» **What you have to do**: Every line in the records below between the one holding "## 📈 Capabilities Overview" and the one holding "and custom styling", inclusive, is to be set down exactly; all other lines are to be left out.

Collected data
>>>
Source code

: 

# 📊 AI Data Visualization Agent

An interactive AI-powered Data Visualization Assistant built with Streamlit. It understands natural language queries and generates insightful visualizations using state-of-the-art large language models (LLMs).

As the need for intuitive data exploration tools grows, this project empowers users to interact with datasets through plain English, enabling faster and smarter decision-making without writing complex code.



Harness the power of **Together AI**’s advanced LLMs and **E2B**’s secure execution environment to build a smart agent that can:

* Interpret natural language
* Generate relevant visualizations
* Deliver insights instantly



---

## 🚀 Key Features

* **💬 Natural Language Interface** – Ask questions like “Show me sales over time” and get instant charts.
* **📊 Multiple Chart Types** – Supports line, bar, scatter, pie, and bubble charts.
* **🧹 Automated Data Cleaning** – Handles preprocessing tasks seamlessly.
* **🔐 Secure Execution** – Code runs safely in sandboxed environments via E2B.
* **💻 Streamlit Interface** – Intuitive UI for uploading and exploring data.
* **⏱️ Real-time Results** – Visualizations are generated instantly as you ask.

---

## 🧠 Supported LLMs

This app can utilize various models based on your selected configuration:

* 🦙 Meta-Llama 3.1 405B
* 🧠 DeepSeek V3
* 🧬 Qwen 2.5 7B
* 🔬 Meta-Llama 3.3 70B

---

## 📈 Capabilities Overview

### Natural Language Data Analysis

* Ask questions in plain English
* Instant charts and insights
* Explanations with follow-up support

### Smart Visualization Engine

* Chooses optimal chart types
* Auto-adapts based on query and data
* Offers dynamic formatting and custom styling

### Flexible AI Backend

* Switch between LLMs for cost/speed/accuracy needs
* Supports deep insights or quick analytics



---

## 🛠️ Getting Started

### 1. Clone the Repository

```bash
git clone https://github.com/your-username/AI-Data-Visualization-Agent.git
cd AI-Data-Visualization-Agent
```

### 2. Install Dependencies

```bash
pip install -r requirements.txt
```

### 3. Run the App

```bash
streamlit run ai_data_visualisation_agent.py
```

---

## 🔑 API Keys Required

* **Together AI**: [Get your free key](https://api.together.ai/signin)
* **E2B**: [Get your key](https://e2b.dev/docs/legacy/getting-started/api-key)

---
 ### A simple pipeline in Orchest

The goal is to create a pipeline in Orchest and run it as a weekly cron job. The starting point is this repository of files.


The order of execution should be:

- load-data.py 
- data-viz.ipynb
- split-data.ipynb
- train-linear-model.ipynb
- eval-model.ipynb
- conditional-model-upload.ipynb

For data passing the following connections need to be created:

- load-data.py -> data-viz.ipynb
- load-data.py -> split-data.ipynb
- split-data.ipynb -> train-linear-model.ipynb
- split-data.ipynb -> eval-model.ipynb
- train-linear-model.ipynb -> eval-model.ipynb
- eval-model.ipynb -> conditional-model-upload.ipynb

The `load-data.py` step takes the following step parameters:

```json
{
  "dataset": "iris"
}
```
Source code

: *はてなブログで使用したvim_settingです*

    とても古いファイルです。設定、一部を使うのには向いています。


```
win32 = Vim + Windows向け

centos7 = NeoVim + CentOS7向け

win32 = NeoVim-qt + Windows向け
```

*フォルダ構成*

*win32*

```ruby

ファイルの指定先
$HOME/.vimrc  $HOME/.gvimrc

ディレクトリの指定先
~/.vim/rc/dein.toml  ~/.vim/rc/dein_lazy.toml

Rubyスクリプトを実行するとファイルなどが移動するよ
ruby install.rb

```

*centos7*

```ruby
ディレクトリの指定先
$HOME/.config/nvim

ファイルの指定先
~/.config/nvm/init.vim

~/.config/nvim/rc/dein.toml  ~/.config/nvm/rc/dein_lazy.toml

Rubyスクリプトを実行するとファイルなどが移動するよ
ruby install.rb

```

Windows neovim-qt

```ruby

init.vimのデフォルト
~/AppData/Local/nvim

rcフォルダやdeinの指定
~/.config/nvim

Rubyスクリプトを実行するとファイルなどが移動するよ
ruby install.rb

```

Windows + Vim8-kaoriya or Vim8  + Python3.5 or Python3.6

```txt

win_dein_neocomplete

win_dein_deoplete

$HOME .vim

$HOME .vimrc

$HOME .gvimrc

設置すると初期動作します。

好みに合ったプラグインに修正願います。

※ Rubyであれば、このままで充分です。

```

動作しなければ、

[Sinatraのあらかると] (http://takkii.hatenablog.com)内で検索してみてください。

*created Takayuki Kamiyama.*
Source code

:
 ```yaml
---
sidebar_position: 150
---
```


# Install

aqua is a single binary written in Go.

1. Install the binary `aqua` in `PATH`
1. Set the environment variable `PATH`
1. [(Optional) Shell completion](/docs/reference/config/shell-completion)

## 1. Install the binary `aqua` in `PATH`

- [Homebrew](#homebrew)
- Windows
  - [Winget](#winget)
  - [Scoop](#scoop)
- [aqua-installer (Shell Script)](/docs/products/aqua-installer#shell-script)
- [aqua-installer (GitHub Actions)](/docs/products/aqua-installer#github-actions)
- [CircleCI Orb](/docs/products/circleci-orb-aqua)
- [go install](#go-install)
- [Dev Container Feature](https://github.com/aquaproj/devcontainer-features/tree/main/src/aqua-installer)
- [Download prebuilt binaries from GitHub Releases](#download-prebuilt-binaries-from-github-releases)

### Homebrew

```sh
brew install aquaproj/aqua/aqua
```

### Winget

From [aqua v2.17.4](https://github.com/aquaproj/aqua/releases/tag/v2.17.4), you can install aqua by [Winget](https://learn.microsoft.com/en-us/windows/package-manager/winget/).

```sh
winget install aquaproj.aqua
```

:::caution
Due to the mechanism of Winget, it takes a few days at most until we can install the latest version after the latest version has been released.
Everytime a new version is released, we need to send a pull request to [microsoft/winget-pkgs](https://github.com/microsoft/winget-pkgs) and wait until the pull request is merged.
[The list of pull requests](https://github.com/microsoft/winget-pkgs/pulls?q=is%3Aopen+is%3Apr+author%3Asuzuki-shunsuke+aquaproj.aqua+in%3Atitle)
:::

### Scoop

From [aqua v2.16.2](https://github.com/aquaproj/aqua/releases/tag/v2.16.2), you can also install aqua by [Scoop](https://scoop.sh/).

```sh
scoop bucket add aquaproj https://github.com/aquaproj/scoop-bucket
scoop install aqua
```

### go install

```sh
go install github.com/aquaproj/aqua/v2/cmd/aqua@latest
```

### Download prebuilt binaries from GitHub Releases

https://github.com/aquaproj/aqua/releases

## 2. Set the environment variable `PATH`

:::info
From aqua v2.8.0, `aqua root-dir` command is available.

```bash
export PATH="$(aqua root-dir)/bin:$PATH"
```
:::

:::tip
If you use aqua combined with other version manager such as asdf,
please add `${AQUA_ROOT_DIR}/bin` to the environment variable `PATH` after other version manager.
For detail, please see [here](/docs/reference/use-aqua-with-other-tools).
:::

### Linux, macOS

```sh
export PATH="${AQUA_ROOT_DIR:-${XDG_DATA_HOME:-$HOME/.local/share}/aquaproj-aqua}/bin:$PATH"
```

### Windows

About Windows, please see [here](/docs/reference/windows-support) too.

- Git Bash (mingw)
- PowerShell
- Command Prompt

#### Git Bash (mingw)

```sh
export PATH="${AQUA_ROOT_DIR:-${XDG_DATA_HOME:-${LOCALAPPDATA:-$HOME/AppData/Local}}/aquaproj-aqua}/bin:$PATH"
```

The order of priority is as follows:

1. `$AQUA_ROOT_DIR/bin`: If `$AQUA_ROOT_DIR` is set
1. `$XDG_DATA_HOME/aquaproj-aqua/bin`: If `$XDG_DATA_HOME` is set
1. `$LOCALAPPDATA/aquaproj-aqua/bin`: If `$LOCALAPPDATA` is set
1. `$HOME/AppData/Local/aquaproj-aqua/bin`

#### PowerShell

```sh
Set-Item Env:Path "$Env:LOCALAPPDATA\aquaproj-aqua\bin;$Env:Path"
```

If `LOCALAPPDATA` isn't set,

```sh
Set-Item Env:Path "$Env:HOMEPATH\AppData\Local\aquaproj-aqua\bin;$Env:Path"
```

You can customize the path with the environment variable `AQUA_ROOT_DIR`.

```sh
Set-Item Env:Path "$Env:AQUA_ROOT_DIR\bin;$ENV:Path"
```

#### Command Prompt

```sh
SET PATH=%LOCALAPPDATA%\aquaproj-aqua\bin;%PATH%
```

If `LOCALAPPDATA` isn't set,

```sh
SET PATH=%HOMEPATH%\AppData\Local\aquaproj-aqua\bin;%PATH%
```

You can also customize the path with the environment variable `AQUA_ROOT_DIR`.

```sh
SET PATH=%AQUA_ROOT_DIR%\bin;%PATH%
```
<<<
» **Result for this exercise**:
## 📈 Capabilities Overview

### Natural Language Data Analysis

* Ask questions in plain English
* Instant charts and insights
* Explanations with follow-up support

### Smart Visualization Engine

* Chooses optimal chart types
* Auto-adapts based on query and data
* Offers dynamic formatting and custom styling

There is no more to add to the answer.